▸ DATA EXCERPTS:
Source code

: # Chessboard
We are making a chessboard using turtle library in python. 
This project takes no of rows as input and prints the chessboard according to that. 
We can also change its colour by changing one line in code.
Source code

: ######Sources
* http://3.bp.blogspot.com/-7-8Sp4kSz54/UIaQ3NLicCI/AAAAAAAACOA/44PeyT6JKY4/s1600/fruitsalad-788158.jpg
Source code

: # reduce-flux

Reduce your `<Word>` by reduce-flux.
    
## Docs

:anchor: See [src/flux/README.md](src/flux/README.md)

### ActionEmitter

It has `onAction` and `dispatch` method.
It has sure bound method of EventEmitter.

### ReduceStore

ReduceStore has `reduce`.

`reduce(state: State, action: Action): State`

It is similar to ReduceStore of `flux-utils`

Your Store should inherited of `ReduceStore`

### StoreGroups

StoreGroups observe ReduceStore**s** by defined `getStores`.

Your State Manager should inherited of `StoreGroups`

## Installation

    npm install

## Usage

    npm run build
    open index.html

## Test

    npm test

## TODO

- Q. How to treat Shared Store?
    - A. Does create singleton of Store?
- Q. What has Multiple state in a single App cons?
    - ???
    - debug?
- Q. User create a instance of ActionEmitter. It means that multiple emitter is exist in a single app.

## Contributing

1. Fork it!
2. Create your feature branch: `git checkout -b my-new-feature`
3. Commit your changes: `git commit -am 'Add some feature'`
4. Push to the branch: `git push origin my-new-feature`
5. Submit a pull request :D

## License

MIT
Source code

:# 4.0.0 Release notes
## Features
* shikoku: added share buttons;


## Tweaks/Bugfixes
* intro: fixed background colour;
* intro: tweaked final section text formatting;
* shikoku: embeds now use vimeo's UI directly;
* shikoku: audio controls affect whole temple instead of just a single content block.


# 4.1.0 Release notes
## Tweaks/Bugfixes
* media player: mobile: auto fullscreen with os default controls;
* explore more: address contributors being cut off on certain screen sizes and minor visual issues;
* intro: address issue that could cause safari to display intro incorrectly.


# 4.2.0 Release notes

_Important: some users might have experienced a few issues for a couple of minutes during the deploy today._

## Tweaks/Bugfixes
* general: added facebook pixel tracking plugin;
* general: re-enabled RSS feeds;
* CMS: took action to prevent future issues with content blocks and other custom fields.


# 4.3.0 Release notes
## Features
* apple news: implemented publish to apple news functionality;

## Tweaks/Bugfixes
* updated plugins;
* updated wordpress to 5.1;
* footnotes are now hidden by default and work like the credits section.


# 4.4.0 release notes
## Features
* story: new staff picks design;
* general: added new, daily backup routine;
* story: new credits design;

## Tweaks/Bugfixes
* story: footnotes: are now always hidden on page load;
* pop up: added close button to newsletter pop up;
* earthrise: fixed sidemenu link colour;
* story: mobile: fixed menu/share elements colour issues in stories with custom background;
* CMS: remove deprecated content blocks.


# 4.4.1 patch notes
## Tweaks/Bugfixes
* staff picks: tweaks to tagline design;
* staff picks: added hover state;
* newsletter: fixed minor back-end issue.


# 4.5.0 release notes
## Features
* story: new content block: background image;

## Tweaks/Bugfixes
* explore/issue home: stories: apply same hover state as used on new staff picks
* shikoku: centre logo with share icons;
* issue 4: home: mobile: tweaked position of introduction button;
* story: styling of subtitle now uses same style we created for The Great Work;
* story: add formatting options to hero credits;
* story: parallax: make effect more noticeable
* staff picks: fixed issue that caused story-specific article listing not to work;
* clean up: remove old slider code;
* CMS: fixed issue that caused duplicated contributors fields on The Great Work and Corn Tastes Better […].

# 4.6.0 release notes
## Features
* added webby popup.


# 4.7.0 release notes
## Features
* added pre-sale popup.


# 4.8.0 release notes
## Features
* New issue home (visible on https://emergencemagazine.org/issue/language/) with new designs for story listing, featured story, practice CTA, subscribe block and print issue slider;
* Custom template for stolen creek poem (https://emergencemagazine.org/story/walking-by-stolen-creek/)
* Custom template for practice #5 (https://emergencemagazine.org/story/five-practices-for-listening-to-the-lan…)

▸ ASSIGNMENT: Every line of the listing that includes the word "slider" belongs in the answer.

▸ RESULT OF THIS EXERCISE:
* clean up: remove old slider code;
* New issue home (visible on https://emergencemagazine.org/issue/language/) with new designs for story listing, featured story, practice CTA, subscribe block and print issue slider;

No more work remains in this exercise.